Letting agents must now ensure that they have the right processes to identify and report sanctions breaches related to landlords, tenants, and any parties involved in a transaction. Failure to comply could lead to severe financial and reputational risks. However, many agencies still rely on outdated verification methods that may struggle to meet these new requirements.
So, how can letting agents prepare for this regulatory change and ensure they remain compliant without disrupting operations?
Reporting just got more crucial
Previously, only estate agents were designated as relevant firms and had enhanced requirements to conduct sanctions checks and report to the Office for Financial Sanctions Implementation (OFSI). However, this legal duty will extend to all letting agents.
To conduct these checks, agents can use the OFSI's consolidated list of sanctioned individuals and entities. This includes a separate list of individuals subject to specific financial and investment restrictions under the Russian sanctions regime. Identifying a sanctioned individual, known as a 'designated person', triggers further responsibilities.
This increased responsibility puts greater emphasis on agents to maintain clear processes for identifying and reporting sanctioned individuals, ensuring they meet their legal obligations. Those who fail to comply risk fines, regulatory action, or other penalties.
How to implement robust processes to stay compliant
To meet the upcoming compliance requirements, letting agents must strengthen their onboarding and monitoring procedures. Effective processes should combine clear identity verification, thorough sanctions screening, and reliable record-keeping.
Verifying the identity of landlords, tenants, and guarantors is the first critical step. Agents should request official documents such as passports, driving licences, or utility bills to confirm identities and addresses. For corporate landlords or tenants, verifying the company’s structure and identifying key individuals, such as beneficial owners or persons with significant control, is equally important.
Once verified, all parties involved in the transaction must be screened against the OFSI consolidated list. Since this list is regularly updated, agents must ensure they are always working from the latest version. Screening should include not only landlords and tenants but also any guarantors involved in payments or communication.
Record-keeping is another essential element. Agents should securely document each stage of the process, including identification checks, screening results, and any concerns raised. Clear audit trails demonstrate compliance and provide vital evidence in the event of an inspection.
Just as important is staff training. Teams must understand their responsibilities under the new regulations, including how to conduct effective checks and escalate concerns if necessary. But onboarding alone isn’t enough – ongoing monitoring is crucial. If a tenant’s circumstances change, such as a new guarantor stepping in or a tenant switching to direct rent payments, agents must conduct fresh checks to remain compliant.
By combining these steps, letting agents can establish a robust framework that ensures compliance without disrupting day-to-day operations.
The role of technology in streamlining compliance
Technology can play a vital role in helping letting agents manage these new compliance duties efficiently. Automated screening tools can instantly cross-reference client information against sanctions lists, reducing the risk of human error. These tools also simplify ongoing monitoring by automatically flagging changes in an individual's status throughout a tenancy.
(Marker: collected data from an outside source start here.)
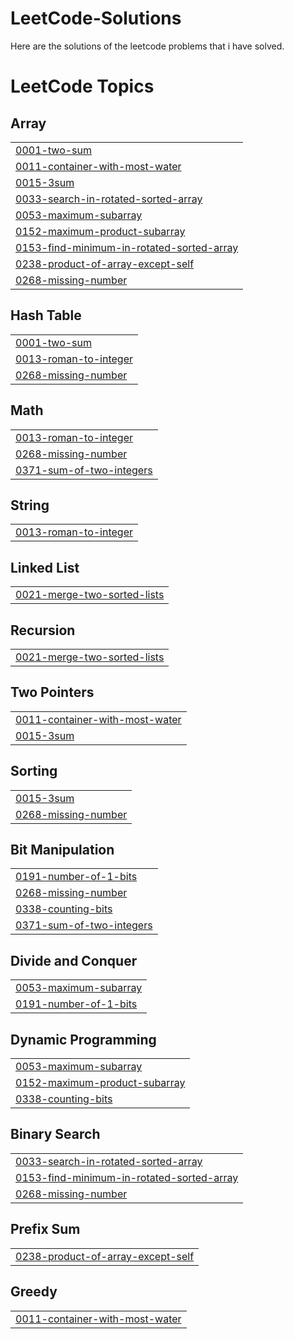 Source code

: # LeetCode-Solutions
Here are the solutions of the leetcode problems that i have solved.

<!---LeetCode Topics Start-->
# LeetCode Topics
## Array
|  |
| ------- |
| [0001-two-sum](https://github.com/kartikeya-negi/LeetCode-Solutions/tree/master/0001-two-sum) |
| [0011-container-with-most-water](https://github.com/kartikeya-negi/LeetCode-Solutions/tree/master/0011-container-with-most-water) |
| [0015-3sum](https://github.com/kartikeya-negi/LeetCode-Solutions/tree/master/0015-3sum) |
| [0033-search-in-rotated-sorted-array](https://github.com/kartikeya-negi/LeetCode-Solutions/tree/master/0033-search-in-rotated-sorted-array) |
| [0053-maximum-subarray](https://github.com/kartikeya-negi/LeetCode-Solutions/tree/master/0053-maximum-subarray) |
| [0152-maximum-product-subarray](https://github.com/kartikeya-negi/LeetCode-Solutions/tree/master/0152-maximum-product-subarray) |
| [0153-find-minimum-in-rotated-sorted-array](https://github.com/kartikeya-negi/LeetCode-Solutions/tree/master/0153-find-minimum-in-rotated-sorted-array) |
| [0238-product-of-array-except-self](https://github.com/kartikeya-negi/LeetCode-Solutions/tree/master/0238-product-of-array-except-self) |
| [0268-missing-number](https://github.com/kartikeya-negi/LeetCode-Solutions/tree/master/0268-missing-number) |
## Hash Table
|  |
| ------- |
| [0001-two-sum](https://github.com/kartikeya-negi/LeetCode-Solutions/tree/master/0001-two-sum) |
| [0013-roman-to-integer](https://github.com/kartikeya-negi/LeetCode-Solutions/tree/master/0013-roman-to-integer) |
| [0268-missing-number](https://github.com/kartikeya-negi/LeetCode-Solutions/tree/master/0268-missing-number) |
## Math
|  |
| ------- |
| [0013-roman-to-integer](https://github.com/kartikeya-negi/LeetCode-Solutions/tree/master/0013-roman-to-integer) |
| [0268-missing-number](https://github.com/kartikeya-negi/LeetCode-Solutions/tree/master/0268-missing-number) |
| [0371-sum-of-two-integers](https://github.com/kartikeya-negi/LeetCode-Solutions/tree/master/0371-sum-of-two-integers) |
## String
|  |
| ------- |
| [0013-roman-to-integer](https://github.com/kartikeya-negi/LeetCode-Solutions/tree/master/0013-roman-to-integer) |
## Linked List
|  |
| ------- |
| [0021-merge-two-sorted-lists](https://github.com/kartikeya-negi/LeetCode-Solutions/tree/master/0021-merge-two-sorted-lists) |
## Recursion
|  |
| ------- |
| [0021-merge-two-sorted-lists](https://github.com/kartikeya-negi/LeetCode-Solutions/tree/master/0021-merge-two-sorted-lists) |
## Two Pointers
|  |
| ------- |
| [0011-container-with-most-water](https://github.com/kartikeya-negi/LeetCode-Solutions/tree/master/0011-container-with-most-water) |
| [0015-3sum](https://github.com/kartikeya-negi/LeetCode-Solutions/tree/master/0015-3sum) |
## Sorting
|  |
| ------- |
| [0015-3sum](https://github.com/kartikeya-negi/LeetCode-Solutions/tree/master/0015-3sum) |
| [0268-missing-number](https://github.com/kartikeya-negi/LeetCode-Solutions/tree/master/0268-missing-number) |
## Bit Manipulation
|  |
| ------- |
| [0191-number-of-1-bits](https://github.com/kartikeya-negi/LeetCode-Solutions/tree/master/0191-number-of-1-bits) |
| [0268-missing-number](https://github.com/kartikeya-negi/LeetCode-Solutions/tree/master/0268-missing-number) |
| [0338-counting-bits](https://github.com/kartikeya-negi/LeetCode-Solutions/tree/master/0338-counting-bits) |
| [0371-sum-of-two-integers](https://github.com/kartikeya-negi/LeetCode-Solutions/tree/master/0371-sum-of-two-integers) |
## Divide and Conquer
|  |
| ------- |
| [0053-maximum-subarray](https://github.com/kartikeya-negi/LeetCode-Solutions/tree/master/0053-maximum-subarray) |
| [0191-number-of-1-bits](https://github.com/kartikeya-negi/LeetCode-Solutions/tree/master/0191-number-of-1-bits) |
## Dynamic Programming
|  |
| ------- |
| [0053-maximum-subarray](https://github.com/kartikeya-negi/LeetCode-Solutions/tree/master/0053-maximum-subarray) |
| [0152-maximum-product-subarray](https://github.com/kartikeya-negi/LeetCode-Solutions/tree/master/0152-maximum-product-subarray) |
| [0338-counting-bits](https://github.com/kartikeya-negi/LeetCode-Solutions/tree/master/0338-counting-bits) |
## Binary Search
|  |
| ------- |
| [0033-search-in-rotated-sorted-array](https://github.com/kartikeya-negi/LeetCode-Solutions/tree/master/0033-search-in-rotated-sorted-array) |
| [0153-find-minimum-in-rotated-sorted-array](https://github.com/kartikeya-negi/LeetCode-Solutions/tree/master/0153-find-minimum-in-rotated-sorted-array) |
| [0268-missing-number](https://github.com/kartikeya-negi/LeetCode-Solutions/tree/master/0268-missing-number) |
## Prefix Sum
|  |
| ------- |
| [0238-product-of-array-except-self](https://github.com/kartikeya-negi/LeetCode-Solutions/tree/master/0238-product-of-array-except-self) |
## Greedy
|  |
| ------- |
| [0011-container-with-most-water](https://github.com/kartikeya-negi/LeetCode-Solutions/tree/master/0011-container-with-most-water) |
<!---LeetCode Topics End-->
Digital identity verification tools can further enhance compliance by enabling fast and secure ID checks using biometric scanning, facial recognition, and document authentication. This not only improves accuracy but also helps agents identify fraudulent documents more effectively.
Integrating these tools with identity verification technology can streamline workflows by combining client data, screening results, and audit trails in one place. This integration improves accuracy and makes it easier for agents to demonstrate compliance if inspected.
With the May 2025 deadline fast approaching, taking proactive steps today will help agencies avoid disruption, safeguard their reputation, and meet their legal obligations with confidence.